### What to produce
Your answer is the lines below, exactly, from the one that contains "According to Takahashi" through the one that contains "unfolding is found.", both included.

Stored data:
━━━

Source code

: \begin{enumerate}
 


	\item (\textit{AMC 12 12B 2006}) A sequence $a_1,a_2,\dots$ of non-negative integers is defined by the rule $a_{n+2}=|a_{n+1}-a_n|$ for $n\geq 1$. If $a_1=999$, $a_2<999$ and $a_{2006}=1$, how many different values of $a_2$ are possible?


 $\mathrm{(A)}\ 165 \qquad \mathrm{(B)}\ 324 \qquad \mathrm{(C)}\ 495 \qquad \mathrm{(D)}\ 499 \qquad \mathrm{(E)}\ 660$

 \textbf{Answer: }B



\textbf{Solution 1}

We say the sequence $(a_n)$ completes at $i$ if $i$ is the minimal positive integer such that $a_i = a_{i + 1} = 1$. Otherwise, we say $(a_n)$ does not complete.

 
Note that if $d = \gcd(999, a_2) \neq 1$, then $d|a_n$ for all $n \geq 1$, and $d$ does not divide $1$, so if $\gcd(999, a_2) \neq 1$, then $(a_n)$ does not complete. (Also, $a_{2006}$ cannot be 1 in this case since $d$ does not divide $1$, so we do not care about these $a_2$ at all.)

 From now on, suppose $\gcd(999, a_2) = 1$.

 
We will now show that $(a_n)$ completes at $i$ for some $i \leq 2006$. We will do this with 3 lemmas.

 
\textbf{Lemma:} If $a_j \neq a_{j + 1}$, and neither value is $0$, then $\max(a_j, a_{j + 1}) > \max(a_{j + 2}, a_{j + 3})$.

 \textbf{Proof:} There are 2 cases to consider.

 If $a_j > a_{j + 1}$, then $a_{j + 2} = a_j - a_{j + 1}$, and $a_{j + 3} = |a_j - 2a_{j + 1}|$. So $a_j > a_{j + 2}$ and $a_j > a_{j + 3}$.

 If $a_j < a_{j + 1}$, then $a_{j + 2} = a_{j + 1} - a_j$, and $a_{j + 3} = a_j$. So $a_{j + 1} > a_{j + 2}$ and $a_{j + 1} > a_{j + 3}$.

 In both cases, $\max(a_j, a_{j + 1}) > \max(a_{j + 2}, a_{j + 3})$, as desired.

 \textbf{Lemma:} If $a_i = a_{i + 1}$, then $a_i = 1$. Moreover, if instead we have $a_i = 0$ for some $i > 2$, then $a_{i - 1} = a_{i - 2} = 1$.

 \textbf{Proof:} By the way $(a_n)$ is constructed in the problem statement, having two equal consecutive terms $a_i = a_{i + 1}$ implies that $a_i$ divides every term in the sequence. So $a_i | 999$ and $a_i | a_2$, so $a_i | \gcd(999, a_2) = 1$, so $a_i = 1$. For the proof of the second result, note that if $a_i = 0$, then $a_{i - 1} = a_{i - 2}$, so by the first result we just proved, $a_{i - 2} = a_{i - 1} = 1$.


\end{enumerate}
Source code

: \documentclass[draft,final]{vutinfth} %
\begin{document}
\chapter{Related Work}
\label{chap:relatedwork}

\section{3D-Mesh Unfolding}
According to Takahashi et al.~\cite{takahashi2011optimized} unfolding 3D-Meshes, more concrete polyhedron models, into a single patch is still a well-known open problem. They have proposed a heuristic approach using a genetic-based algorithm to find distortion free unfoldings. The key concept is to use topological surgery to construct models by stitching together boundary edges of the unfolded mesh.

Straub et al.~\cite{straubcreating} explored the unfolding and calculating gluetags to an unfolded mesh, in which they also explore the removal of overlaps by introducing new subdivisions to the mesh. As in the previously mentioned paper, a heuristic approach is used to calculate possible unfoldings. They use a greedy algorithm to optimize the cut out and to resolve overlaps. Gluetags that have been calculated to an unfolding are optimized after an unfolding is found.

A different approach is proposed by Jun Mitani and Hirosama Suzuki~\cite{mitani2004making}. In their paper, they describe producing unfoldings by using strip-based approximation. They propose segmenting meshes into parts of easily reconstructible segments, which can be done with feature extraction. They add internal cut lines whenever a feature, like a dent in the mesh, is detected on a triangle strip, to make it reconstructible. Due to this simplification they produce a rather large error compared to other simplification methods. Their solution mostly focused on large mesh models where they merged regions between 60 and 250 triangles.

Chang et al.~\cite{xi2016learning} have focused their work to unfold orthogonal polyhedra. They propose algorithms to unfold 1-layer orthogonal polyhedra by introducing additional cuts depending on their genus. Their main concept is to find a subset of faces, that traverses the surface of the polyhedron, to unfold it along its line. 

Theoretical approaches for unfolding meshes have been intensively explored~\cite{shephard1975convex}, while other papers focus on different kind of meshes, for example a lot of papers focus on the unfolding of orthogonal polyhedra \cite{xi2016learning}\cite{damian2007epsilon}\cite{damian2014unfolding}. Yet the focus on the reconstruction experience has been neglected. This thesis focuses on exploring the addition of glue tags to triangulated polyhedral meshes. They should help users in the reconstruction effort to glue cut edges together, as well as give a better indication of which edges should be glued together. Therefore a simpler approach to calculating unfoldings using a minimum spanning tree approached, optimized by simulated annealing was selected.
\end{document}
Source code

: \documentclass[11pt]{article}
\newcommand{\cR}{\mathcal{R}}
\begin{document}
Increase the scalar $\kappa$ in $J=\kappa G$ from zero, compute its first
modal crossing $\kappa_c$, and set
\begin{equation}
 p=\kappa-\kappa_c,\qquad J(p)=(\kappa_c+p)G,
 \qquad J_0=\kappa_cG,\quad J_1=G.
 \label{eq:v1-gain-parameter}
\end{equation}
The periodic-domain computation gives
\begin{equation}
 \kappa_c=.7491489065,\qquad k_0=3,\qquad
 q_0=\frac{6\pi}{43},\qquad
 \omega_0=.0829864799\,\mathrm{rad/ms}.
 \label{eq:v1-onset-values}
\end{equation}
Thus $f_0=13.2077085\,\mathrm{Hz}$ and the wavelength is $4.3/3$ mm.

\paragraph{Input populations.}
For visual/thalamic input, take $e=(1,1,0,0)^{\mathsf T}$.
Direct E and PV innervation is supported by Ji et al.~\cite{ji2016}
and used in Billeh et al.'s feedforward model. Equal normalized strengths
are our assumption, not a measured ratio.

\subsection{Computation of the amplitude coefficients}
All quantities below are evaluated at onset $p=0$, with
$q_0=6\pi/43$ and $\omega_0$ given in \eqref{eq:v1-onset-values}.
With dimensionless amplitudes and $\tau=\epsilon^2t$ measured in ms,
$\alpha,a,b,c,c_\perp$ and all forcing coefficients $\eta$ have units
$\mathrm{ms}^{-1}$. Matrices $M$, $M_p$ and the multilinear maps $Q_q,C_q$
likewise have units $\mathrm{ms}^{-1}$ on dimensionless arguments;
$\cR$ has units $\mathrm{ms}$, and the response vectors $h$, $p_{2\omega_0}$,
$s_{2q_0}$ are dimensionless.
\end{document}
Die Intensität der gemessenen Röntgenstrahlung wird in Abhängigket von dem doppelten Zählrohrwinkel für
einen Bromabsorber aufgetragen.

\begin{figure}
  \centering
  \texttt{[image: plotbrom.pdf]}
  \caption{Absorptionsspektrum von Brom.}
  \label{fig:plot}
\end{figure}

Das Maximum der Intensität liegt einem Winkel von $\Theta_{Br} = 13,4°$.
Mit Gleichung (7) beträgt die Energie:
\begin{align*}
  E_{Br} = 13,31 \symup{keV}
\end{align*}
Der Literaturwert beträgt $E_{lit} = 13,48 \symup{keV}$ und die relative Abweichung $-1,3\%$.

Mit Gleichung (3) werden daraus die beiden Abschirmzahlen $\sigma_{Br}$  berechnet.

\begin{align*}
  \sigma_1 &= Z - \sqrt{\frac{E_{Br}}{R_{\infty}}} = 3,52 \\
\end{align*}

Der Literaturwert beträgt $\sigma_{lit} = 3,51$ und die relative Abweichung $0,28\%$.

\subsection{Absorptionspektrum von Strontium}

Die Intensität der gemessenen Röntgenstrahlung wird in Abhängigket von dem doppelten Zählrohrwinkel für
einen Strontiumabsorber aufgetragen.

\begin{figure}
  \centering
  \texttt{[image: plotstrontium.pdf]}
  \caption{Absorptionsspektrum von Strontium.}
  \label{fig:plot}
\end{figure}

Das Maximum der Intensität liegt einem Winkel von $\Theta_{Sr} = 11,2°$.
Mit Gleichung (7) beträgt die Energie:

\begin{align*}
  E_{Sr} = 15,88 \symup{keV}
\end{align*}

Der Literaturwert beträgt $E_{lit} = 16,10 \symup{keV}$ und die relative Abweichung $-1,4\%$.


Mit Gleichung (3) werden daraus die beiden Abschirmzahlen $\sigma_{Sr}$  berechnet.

━━━

### Answer to this problem
According to Takahashi et al.~\cite{takahashi2011optimized} unfolding 3D-Meshes, more concrete polyhedron models, into a single patch is still a well-known open problem. They have proposed a heuristic approach using a genetic-based algorithm to find distortion free unfoldings. The key concept is to use topological surgery to construct models by stitching together boundary edges of the unfolded mesh.

Straub et al.~\cite{straubcreating} explored the unfolding and calculating gluetags to an unfolded mesh, in which they also explore the removal of overlaps by introducing new subdivisions to the mesh. As in the previously mentioned paper, a heuristic approach is used to calculate possible unfoldings. They use a greedy algorithm to optimize the cut out and to resolve overlaps. Gluetags that have been calculated to an unfolding are optimized after an unfolding is found.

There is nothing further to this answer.